WORK INSTRUCTIONS: Only the lines of the data below from the one with "This document is" through the one with "The fields of" are wanted. Repeat them exactly.

========================================================================

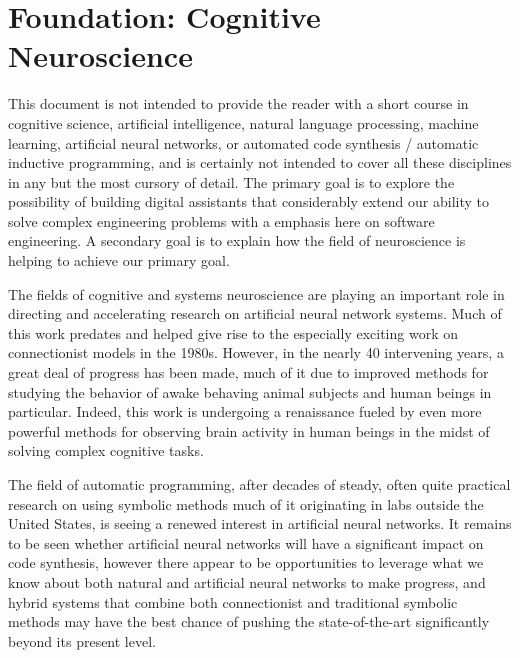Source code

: 
\section{Foundation: Cognitive Neuroscience}


This document is not intended to provide the reader with a short course in cognitive science, artificial intelligence, natural language processing, machine learning, artificial neural networks, or automated code synthesis / automatic inductive programming, and is certainly not intended to cover all these disciplines in any but the most cursory of detail. The primary goal is to explore the possibility of building digital assistants that considerably extend our ability to solve complex engineering problems with a emphasis here on software engineering. A secondary goal is to explain how the field of neuroscience is helping to achieve our primary goal.

The fields of cognitive and systems neuroscience are playing an important role in directing and accelerating research on artificial neural network systems. Much of this work predates and helped give rise to the especially exciting work on connectionist models in the 1980s. However, in the nearly 40 intervening years, a great deal of progress has been made, much of it due to improved methods for studying the behavior of awake behaving animal subjects and human beings in particular. Indeed, this work is undergoing a renaissance fueled by even more powerful methods for observing brain activity in human beings in the midst of solving complex cognitive tasks.

The field of automatic programming, after decades of steady, often quite practical research on using symbolic methods \emdash{} much of it originating in labs outside the United States, is seeing a renewed interest in artificial neural networks. It remains to be seen whether artificial neural networks will have a significant impact on code synthesis, however there appear to be opportunities to leverage what we know about both natural and artificial neural networks to make progress, and hybrid systems that combine both connectionist and traditional symbolic methods may have the best chance of pushing the state-of-the-art significantly beyond its present level.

========================================================================

PROBLEM SOLUTION:
This document is not intended to provide the reader with a short course in cognitive science, artificial intelligence, natural language processing, machine learning, artificial neural networks, or automated code synthesis / automatic inductive programming, and is certainly not intended to cover all these disciplines in any but the most cursory of detail. The primary goal is to explore the possibility of building digital assistants that considerably extend our ability to solve complex engineering problems with a emphasis here on software engineering. A secondary goal is to explain how the field of neuroscience is helping to achieve our primary goal.

The fields of cognitive and systems neuroscience are playing an important role in directing and accelerating research on artificial neural network systems. Much of this work predates and helped give rise to the especially exciting work on connectionist models in the 1980s. However, in the nearly 40 intervening years, a great deal of progress has been made, much of it due to improved methods for studying the behavior of awake behaving animal subjects and human beings in particular. Indeed, this work is undergoing a renaissance fueled by even more powerful methods for observing brain activity in human beings in the midst of solving complex cognitive tasks.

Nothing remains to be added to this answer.